I have two questions that may or may not have clear answers.

What is the trail number (in general) that won't try to flop the front wheel from left to right when out if the saddle climbing or sprinting?

Note:
The bike I'm talking about has (with 700x38)
Trail
77mm
Wheel Flop
24mm
Mechanical Trail
73mm

60mm? Is that the magic number?

I have no idea what the trail numbers are for any of my current fleet. All I know is that they do exactly what I want, and nothing I don't.

So I read your comment yesterday and saw your bike(with 43mm tires) has almost 80mm of trail. I think technically 79mm. I figured up 43mm because thats the tire size I use so I was comparing it to my gravel bike.


My gravel bike is a Fairlight Secan that has 60mm of trail with 17mm of wheel flop.
I think it is fun to ride, easy to steer, stable without hands on pavement, not sluggish steering, etc. I view it as neutral and that is a compliment. I dont want a gravel bike that is twitchy, but also dont want a gravel bike that has a ton of wheel flop and is vague in steering.

Your Lynsky GR300 with 43mm tires(to keep the comparison the same) has 79mm of trail and 25mm of wheel flop. A higher wheel flop number will make a front wheel feel like it tends to steer off its like at slow and mid speeds.



The Lynskey head tube angle is so slack that even a high offset fork will only partially fix the issue, assuming you want it to steer more like your road bikes. A 55mm offset gravel fork would still only get you to 68mm of trail and 22mm of wheel flop.

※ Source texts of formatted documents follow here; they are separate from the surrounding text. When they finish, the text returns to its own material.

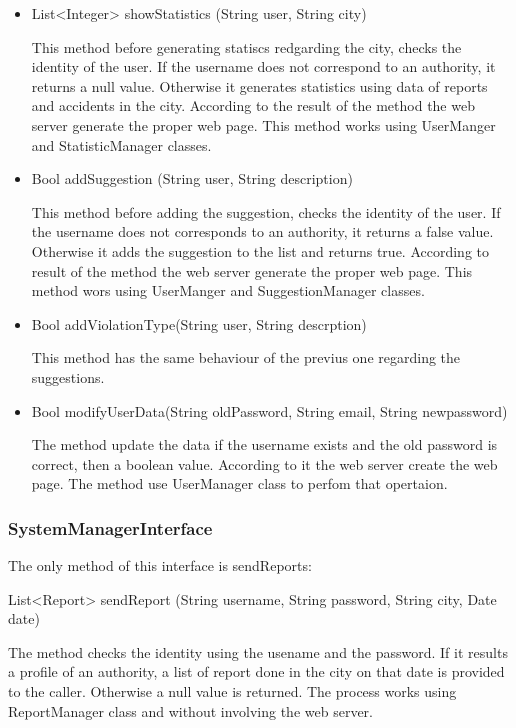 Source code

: \begin{itemize}
	 \item
	List<Integer> showStatistics (String user, String city)
	
	This method before generating statiscs redgarding the city, checks the identity of the user. 
	If the username does not correspond to an authority, it returns a null value.
	Otherwise it generates statistics using data of reports and accidents in the city.
	According to the result of the method the web server generate the proper web page.
	This method works using UserManger and StatisticManager classes.
	
	\item 
	Bool addSuggestion (String user, String description)
	
	This method before adding the suggestion, checks the identity of the user. 
	If the username does not corresponds to an authority, it returns a false value.
	Otherwise it adds the suggestion to the list and returns true.
	According to result of the method the web server generate the proper web page.
	This method wors using UserManger and SuggestionManager classes.
	
	\item 
	Bool addViolationType(String user, String descrption)
	
	This method has the same behaviour of the previus one regarding the suggestions.
	
	\item 
	Bool modifyUserData(String oldPassword, String email, String newpassword)
	
	The method update the data if the username exists and the old password is correct, then
	a boolean value. According to it the web server create the web page.
	The method use UserManager class to perfom that opertaion.
\end{itemize}

\subsubsection{SystemManagerInterface}

The only method of this interface is sendReports:
\hfill

List<Report> sendReport (String username, String password, String city, Date date)



The method checks the identity using the usename and the password. If it results a profile of an authority, a list of report done in the city on that date is provided to the caller. Otherwise a null value is returned.
The process works using ReportManager class and without involving the web server.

Now I am guessing on your road bikes, but if they have 73deg head tubes and 43mm fork rakes(pretty common numbers for steel road bikes from 30-45 years ago), with a 28mm tire you have 60mm of trail and 17mm of wheel flop.

^ Notice those numbers mirror my gravel bike with 43mm tires. Its a large reason why I really like how the bike feels.




Obviously I am biased and think my gravel frame is awesome, but I recognize that the 853 steel, while nice, is overbuilt due to having to be that way to pass testing. I am 220# though, so I imagine it is less of a negative for me compared to a light rider.

You mention titanium, and cool if you want to stick with that, but if you havent considered Breadwinner, maybe that would be a great option for you.
The Breadwinner B-Road is a Columbus Spirit tube bike with an Enve gravel fork. The seat tube, head tube, and top tubes are custom length, but the rest of the geometry is stock. The 72.5deg head tube angle along with 47mm fork results in 62mm of trail and 18mm of wheel flop if you use 38mm tires.
https://breadwinnercycles.com/product/b-road/#frame



Obviously there are a ton of frames out there to choose from. With gravel you often dont want too steep of a head tube angle, so a slack angle is then offset with a higher fork rake to then bring the trail down.
72.5 HTA with a 50mm fork = 59mm of trail and 17mm of wheel flop with a 38mm tire.
71.5 HTA with a 55.5mm fork(enve adventure fork) = 60mm of trail and 18mm of wheel flop with a 38mm tire.
72.5 HTA with a 47mm fork = 62mm of trail and 18mm of wheel flop with a 38mm tire.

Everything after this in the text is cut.